SAN FRANCISCO — Twitter is struggling to convince Wall Street that it is still a company with plenty of potential to grow.
In its second earnings announcement as a public company, Twitter said Tuesday that it had more than doubled revenues, beating its own forecasts and the expectations of investment analysts. But the social network’s stock fell more than 11 percent in after-hours trading because the number of people who joined it did not increase as fast as many had hoped.
Wall Street, it appears, is more worried about Twitter’s ability to add users and keep them engaged than about its ability to increase revenues.
In the last two quarters, that has been a problem. Twitter said it had 255 million monthly users globally in March, up 5 percent from 241 million at the end of December, which ended a quarter in which monthly active users rose by less than 4 percent.
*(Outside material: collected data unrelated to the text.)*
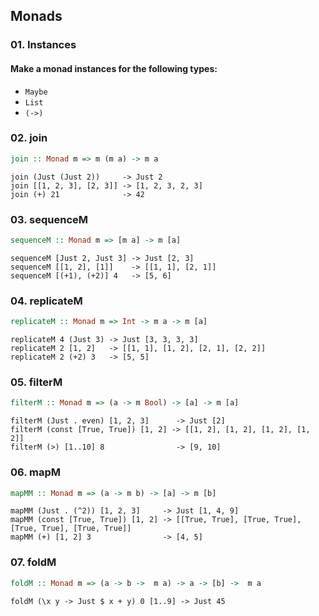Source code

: ## Monads

### 01. Instances
#### Make a monad instances for the following types:
* `Maybe`
* `List`
* `(->)`

### 02. join

```haskell
join :: Monad m => m (m a) -> m a
```
```
join (Just (Just 2))     -> Just 2
join [[1, 2, 3], [2, 3]] -> [1, 2, 3, 2, 3]
join (+) 21              -> 42
```

### 03. sequenceM

```haskell
sequenceM :: Monad m => [m a] -> m [a]
```
```
sequenceM [Just 2, Just 3] -> Just [2, 3]
sequenceM [[1, 2], [1]]    -> [[1, 1], [2, 1]]
sequenceM [(+1), (+2)] 4   -> [5, 6]
```

### 04. replicateM

```haskell
replicateM :: Monad m => Int -> m a -> m [a]
```
```
replicateM 4 (Just 3) -> Just [3, 3, 3, 3]
replicateM 2 [1, 2]   -> [[1, 1], [1, 2], [2, 1], [2, 2]]
replicateM 2 (+2) 3   -> [5, 5]
```

### 05. filterM

```haskell
filterM :: Monad m => (a -> m Bool) -> [a] -> m [a]
```
```
filterM (Just . even) [1, 2, 3]      -> Just [2]
filterM (const [True, True]) [1, 2] -> [[1, 2], [1, 2], [1, 2], [1, 2]]
filterM (>) [1..10] 8                -> [9, 10] 
```

### 06. mapM

```haskell
mapMM :: Monad m => (a -> m b) -> [a] -> m [b]
```
```
mapMM (Just . (^2)) [1, 2, 3]     -> Just [1, 4, 9]
mapMM (const [True, True]) [1, 2] -> [[True, True], [True, True], [True, True], [True, True]]
mapMM (+) [1, 2] 3                -> [4, 5]
```

### 07. foldM

```haskell
foldM :: Monad m => (a -> b ->  m a) -> a -> [b] ->  m a
```
```
foldM (\x y -> Just $ x + y) 0 [1..9] -> Just 45
```

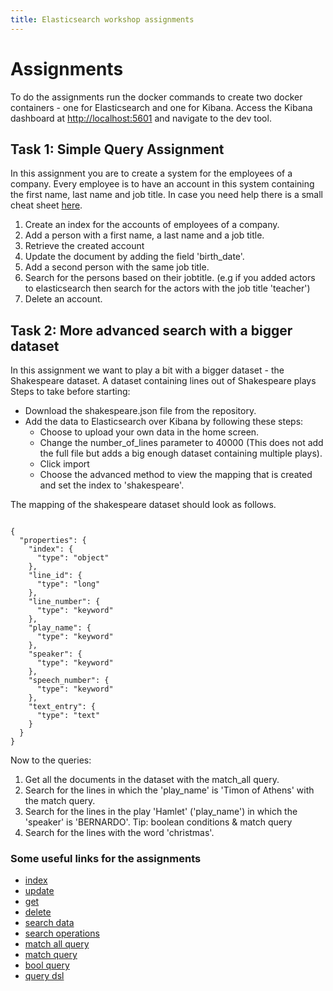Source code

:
 ```yaml
---
title: Elasticsearch workshop assignments
---
```


Assignments
=====

To do the assignments run the docker commands to create two docker containers - one for Elasticsearch and one for Kibana.
Access the Kibana dashboard at [http://localhost:5601](http://localhost:5601) and navigate to the dev tool.

## Task 1: Simple Query Assignment

In this assignment you are to create a system for the employees of a company. Every employee is to have an account in this system containing the first name, last name and job title. In case you need help there is a small cheat sheet [here](https://sebivenlo.github.io/ESDE_2021_elasticsearch/cheat_sheet.html).

1. Create an index for the accounts of employees of a company.
2. Add a person with a first name, a last name and a job title.
3. Retrieve the created account
4. Update the document by adding the field 'birth_date'.
5. Add a second person with the same job title.
6. Search for the persons based on their jobtitle. (e.g if you added actors to elasticsearch then search for the actors with the job title 'teacher')
7. Delete an account.


## Task 2:  More advanced search with a bigger dataset

In this assignment we want to play a bit with a bigger dataset - the Shakespeare dataset. A dataset containing lines out of Shakespeare plays 
Steps to take before starting:
- Download the shakespeare.json file from the repository.
- Add the data to Elasticsearch over Kibana by following these steps:
  - Choose to upload your own data in the home screen.
  - Change the number_of_lines parameter to 40000 (This does not add the full file but adds a big enough dataset containing multiple plays).
  - Click import
  - Choose the advanced method to view the mapping that is created and set the index to 'shakespeare'.

The mapping of the shakespeare dataset should look as follows.

```

{
  "properties": {
    "index": {
      "type": "object"
    },
    "line_id": {
      "type": "long"
    },
    "line_number": {
      "type": "keyword"
    },
    "play_name": {
      "type": "keyword"
    },
    "speaker": {
      "type": "keyword"
    },
    "speech_number": {
      "type": "keyword"
    },
    "text_entry": {
      "type": "text"
    }
  }
}

```

Now to the queries:
1. Get all the documents in the dataset with the match_all query.
2. Search for the lines in which the 'play_name' is 'Timon of Athens' with the match query.
3. Search for the lines in the play 'Hamlet' ('play_name') in which the 'speaker' is 'BERNARDO'. Tip: boolean conditions & match query
4. Search for the lines with the word 'christmas'.


### Some useful links for the assignments

- [index](https://www.elastic.co/guide/en/elasticsearch/reference/current/docs-index_.html)
- [update](https://www.elastic.co/guide/en/elasticsearch/reference/current/docs-update.html)
- [get](https://www.elastic.co/guide/en/elasticsearch/reference/current/docs-get.html)
- [delete](https://www.elastic.co/guide/en/elasticsearch/reference/current/docs-delete.html)
- [search data](https://www.elastic.co/guide/en/elasticsearch/reference/current/search-your-data.html)
- [search operations](https://www.elastic.co/guide/en/elasticsearch/client/php-api/current/search_operations.html)
- [match all query](https://www.elastic.co/guide/en/elasticsearch/reference/current/query-dsl-match-all-query.html)
- [match query](https://www.elastic.co/guide/en/elasticsearch/reference/current/query-dsl-match-query.html)
- [bool query](https://www.elastic.co/guide/en/elasticsearch/reference/current/query-dsl-bool-query.html)
- [query dsl](https://www.elastic.co/guide/en/elasticsearch/reference/current/query-dsl.html)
But most disconcerting for shareholders is that Twitter made $1.44 in advertising revenue for every 1,000 timeline views, down from $1.49 in its previous quarter. That may be the best marker of Twitter’s ability to make money from its platform, and in the first quarter it was trending down.
Twitter’s revenue in the first quarter, which ended March 31, was up 119 percent to $250 million from $114 million in the first quarter of 2013.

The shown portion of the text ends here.